After an unimpressive performance in his return on Saturday night from the longest layoff of his quarter-century in professional boxing, Pacquiao said he has not decided whether he will fight again.
He also would not confirm whether he will enter the Philippines’ presidential race, as is widely expected. He intends to make an announcement next month.
“That’s boxing,” a deflated Pacquiao said afterwards. “I had a hard time in the ring making adjustments. My legs were tight. I’m sorry I lost tonight, but I did my best.”
It was a sweet victory for Ugás, who had been awarded the WBA title after Pacquiao was stripped of the belt by the sanctioning body earlier this year for inactivity.
“My best wasn’t good enough tonight, no excuses. I wanted to fight for the title in the ring and tonight the champion is named Ugas,” said Pacquiao. “I’ve done a lot for boxing and boxing has done a lot for me. I look forward to spending time with my family and thinking about my future in boxing.”
Ugás (27-4) seized his opportunity as the late injury replacement for Errol Spence Jr, frustrating Pacquiao (67-8-2) throughout what might be the final fight of the 42-year-old Philippine senator’s career.
T-Mobile Arena appeared sold out and the crowd of 17,438 was vocally behind its Filipino hero. Even after a lengthy layoff in the last stages of his career, Pacquiao remains a surefire draw and a bankable star in a sport lacking both at its highest levels.
The 35-year-old Ugás threw far fewer punches than Pacquiao, but his blows were more precise and more effective. Pacquiao struggled to get inside on Ugás’ effective jab, while Ugás landed his right hand to increasing effect in the later rounds.

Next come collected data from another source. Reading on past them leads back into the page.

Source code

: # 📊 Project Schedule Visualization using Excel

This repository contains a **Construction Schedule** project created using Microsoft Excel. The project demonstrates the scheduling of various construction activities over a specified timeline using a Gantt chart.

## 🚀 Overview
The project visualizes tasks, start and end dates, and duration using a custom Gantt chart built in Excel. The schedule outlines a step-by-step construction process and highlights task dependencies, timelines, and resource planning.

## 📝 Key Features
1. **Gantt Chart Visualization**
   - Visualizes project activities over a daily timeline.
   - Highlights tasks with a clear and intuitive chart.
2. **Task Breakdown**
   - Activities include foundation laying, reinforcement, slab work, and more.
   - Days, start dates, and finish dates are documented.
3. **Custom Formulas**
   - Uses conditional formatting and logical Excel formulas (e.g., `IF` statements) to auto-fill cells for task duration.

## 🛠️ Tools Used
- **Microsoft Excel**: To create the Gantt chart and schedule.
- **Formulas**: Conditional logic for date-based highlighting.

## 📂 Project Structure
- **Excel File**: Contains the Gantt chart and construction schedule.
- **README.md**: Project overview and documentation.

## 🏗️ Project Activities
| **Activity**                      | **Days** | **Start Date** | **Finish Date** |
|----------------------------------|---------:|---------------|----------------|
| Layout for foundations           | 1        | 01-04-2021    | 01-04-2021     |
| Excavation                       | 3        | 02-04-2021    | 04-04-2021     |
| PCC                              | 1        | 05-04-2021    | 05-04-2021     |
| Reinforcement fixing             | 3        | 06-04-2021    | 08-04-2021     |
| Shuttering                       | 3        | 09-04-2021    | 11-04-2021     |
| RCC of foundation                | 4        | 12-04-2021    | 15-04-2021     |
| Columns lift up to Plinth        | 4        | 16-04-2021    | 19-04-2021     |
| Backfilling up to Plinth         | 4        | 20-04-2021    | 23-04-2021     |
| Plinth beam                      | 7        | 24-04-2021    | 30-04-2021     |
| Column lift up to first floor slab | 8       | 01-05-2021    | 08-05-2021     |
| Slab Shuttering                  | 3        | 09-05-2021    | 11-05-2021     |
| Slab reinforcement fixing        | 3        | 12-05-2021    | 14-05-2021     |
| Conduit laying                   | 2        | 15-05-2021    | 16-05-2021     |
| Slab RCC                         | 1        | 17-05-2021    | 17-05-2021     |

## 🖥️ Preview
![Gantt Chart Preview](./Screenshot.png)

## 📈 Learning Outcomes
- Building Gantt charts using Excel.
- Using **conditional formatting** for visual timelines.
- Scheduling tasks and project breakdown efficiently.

Two judges scored it 116-112 for Ugás, and a third had it 115-113.
The victory was the culmination of a lengthy journey for Ugás, who defected from Cuba two years after winning a bronze medal in the Beijing Olympics.
Ugás quit boxing for two years midway through the last decade, but recovered his career and capitalised on this unexpected shot against one of the greatest fighters of this era, earning his 12th victory in 13 fights.
“He’s a great competitor, but I came in here to show I am the champion of the WBA,” Ugás said through a translator. “A lot of respect for him, but I won this fight.”
Ugás had a clear game plan despite the short notice, working hard in the early rounds with an effective jab and body shots. Pacquiao was more aggressive and occasionally got the crowd to its feet with combinations, but he did not immediately find a consistent way to get inside the jab.
Ugás’s confidence grew in the middle rounds, and he responded to some action at the seventh-round bell with a defiant shimmy-shake of his shoulders in Pacquiao’s direction.
Pacquiao threw roughly twice as many punches as Ugás for long stretches, but Ugás showed off his defence and precision against the Filipino’s activity.
Pacquiao caught Ugás with a combination in the 10th round and knocked him back as the crowd rose in excitement, but Ugás recovered and rallied with big shots.
The defeat is almost certain to renew doubts about Pacquiao’s future in the sport he has graced through 72 fights spanning 26 years since 1995.